Thursday, May 01, 2014

Peering at Supreme Court entrails

Everyone says the recent Clean Air Act victory in the Supremes was a 'rare EPA success' and an equally rare defeat to the US Chamber of Commerce. Not too surprising given that the Court hasn't had an environmentalist serving on it since William Douglas left in 1975, while big corporate lawyers abound as justices.

The full decision is here, a good and brief writeup here. Some comments I've seen suggest it bodes well for more direct regulation of greenhouse gases. My first reaction was probably not, my second reaction is more hopeful.

The decision is about coal (mostly) pollution crossing state lines. Rather than the EPA beating up private industry, it's about the federal government playing an umpire role between states. Justice Kennedy makes a big deal about the important role of the states, so here he may have seen the EPA make sure states play nice with each other. Greenhouse gas regulation won't be seen in the same terms of protecting sovereign states from impacts across their borders.

On the other hand, EPA used a fairly liberal interpretation of its ability to protect against cross-border pollution that made the rule less onerous by applying a cost-benefit analysis.
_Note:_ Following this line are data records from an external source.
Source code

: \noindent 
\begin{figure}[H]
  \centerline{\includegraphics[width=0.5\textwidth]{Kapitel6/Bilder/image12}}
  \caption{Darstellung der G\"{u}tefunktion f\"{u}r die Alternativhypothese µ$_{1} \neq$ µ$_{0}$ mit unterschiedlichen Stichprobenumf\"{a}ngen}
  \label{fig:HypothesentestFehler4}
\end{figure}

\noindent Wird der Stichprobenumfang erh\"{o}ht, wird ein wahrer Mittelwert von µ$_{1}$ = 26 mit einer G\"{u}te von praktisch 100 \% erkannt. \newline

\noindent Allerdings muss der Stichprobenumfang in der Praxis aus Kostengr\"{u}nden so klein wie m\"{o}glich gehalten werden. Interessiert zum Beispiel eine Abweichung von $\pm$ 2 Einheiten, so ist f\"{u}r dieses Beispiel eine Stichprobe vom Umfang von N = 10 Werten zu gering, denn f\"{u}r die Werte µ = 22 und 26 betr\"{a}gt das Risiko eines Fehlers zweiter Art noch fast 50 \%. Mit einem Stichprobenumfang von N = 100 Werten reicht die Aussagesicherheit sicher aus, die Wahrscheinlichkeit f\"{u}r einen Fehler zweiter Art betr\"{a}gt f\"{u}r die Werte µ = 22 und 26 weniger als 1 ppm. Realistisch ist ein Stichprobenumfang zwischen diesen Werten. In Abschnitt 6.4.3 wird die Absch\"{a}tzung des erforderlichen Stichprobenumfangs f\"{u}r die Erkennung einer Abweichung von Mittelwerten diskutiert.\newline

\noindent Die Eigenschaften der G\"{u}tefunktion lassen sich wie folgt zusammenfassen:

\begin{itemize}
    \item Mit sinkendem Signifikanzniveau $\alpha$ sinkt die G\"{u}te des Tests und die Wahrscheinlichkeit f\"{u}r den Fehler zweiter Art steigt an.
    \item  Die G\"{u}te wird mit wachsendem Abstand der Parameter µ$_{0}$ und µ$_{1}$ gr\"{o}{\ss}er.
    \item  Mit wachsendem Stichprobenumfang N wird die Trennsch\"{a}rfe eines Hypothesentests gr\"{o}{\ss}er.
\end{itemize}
Opponents tried to make the law's required application so difficult that it wouldn't even be attempted, or at least delayed for years - a trick they've tried previously on Obamacare and greenhouse gases. Being flexible in order to make the law workable is a useful precedent here.

And of course this is one more thing making it hard for dirty coal plants to keep polluting. One more step in the right direction.


Anonymous said...

I think the significance is that, if the EPA rules look like the NRDC model legislation as expected, every state basically gets a different target they have to hit (but also a lot of options on how to comply).

States with a dirtier fuel mix would have a more lenient target than states who already have a cleaner fuel mix. The dirtier states do have to make bigger reductions in absolute terms, but the bar is set relative to their current fuel mix so they actually have a fighting chance.

I suppose this ruling helps protect the idea of tailoring regulations to each state.


Brian said...

Good point. Haven't heard much about the NRDC idea in recent months, though.

Hank Roberts said...

Justice Ginsburg … defined the legal mind as one that “can think about a thing inextricably attached to something else without thinking about the thing which it is attached to.”

Anonymous said...


NRDC issued an update recently -which I only know about because I was on the site looking for the 2012 report.

I guess the upcoming EPA rules are at OMB now; public in June. Then lawsuits for years.

"McCarthy said the regulations will give states the flexibility to meet federal guidance in various ways, so long as the result is significant cuts to emissions, and that the standard will recognize the different economic and regional differences between states

"That doesn't mean it is going to be so flexible that I won't be able to rely on this as a federally enforceable rule to deliver carbon pollution reductions at the level that our guidance indicates," she added."